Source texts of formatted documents
=== Begin Enclosure ===
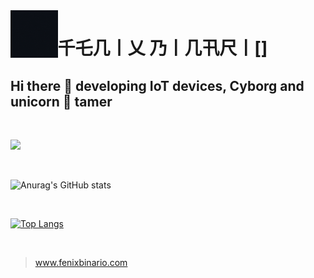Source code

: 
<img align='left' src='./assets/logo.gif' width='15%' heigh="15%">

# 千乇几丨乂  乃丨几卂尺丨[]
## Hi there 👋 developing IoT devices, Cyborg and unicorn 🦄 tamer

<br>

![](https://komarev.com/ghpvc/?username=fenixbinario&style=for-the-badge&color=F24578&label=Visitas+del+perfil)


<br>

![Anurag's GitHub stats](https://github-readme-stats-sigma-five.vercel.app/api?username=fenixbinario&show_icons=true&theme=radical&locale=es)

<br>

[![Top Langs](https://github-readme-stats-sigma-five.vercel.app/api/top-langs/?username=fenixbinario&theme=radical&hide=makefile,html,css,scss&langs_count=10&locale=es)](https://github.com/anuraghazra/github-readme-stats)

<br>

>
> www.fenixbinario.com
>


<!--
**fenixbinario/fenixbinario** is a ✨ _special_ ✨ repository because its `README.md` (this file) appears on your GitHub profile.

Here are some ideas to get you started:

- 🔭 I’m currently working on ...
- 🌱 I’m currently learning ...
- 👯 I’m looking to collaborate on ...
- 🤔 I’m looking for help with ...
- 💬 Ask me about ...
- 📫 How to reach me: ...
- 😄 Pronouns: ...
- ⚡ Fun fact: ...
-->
=== End Enclosure ===
=== Begin Enclosure ===
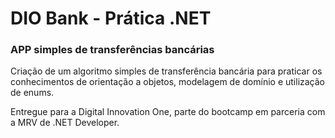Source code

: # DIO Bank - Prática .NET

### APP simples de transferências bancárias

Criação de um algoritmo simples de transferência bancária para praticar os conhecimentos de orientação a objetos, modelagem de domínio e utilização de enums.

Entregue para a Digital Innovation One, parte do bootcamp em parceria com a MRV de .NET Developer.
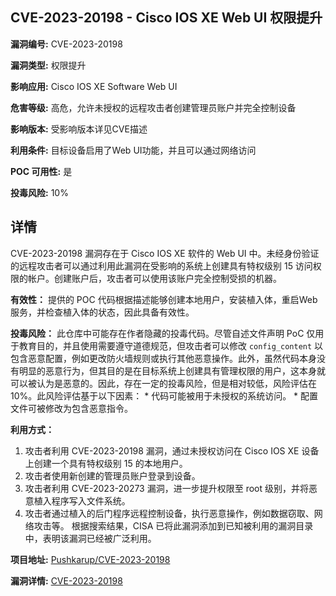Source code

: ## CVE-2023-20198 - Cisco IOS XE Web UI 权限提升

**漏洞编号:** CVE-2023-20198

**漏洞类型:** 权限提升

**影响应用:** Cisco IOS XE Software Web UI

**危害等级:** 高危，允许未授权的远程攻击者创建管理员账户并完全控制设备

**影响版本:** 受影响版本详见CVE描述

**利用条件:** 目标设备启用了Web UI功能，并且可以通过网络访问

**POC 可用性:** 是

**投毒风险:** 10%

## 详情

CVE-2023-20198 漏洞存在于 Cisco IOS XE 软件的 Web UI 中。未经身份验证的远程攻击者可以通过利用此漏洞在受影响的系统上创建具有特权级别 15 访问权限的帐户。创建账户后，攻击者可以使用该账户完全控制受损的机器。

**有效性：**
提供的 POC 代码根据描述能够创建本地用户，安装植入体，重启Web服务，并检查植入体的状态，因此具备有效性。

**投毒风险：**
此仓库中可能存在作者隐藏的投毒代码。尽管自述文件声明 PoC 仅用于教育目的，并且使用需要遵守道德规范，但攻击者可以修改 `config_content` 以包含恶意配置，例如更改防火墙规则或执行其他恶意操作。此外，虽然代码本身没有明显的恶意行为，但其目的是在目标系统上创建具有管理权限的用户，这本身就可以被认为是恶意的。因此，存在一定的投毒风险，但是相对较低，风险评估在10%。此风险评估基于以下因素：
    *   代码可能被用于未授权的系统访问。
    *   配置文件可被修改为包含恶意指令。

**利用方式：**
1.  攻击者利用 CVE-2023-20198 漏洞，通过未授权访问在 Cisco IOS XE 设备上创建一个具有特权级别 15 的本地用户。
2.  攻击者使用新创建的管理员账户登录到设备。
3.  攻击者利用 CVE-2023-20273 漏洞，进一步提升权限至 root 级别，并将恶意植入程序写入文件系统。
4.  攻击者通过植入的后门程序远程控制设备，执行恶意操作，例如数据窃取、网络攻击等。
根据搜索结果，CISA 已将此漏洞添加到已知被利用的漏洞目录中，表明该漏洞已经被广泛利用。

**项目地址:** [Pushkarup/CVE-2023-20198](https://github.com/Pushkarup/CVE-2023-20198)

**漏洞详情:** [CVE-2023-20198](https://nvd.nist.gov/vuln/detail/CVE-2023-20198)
=== End Enclosure ===
__Task directions__: When a line in the records above holds "looking", that line is to be reported.

__Written response__:
- 👯 I’m looking to collaborate on ...
- 🤔 I’m looking for help with ...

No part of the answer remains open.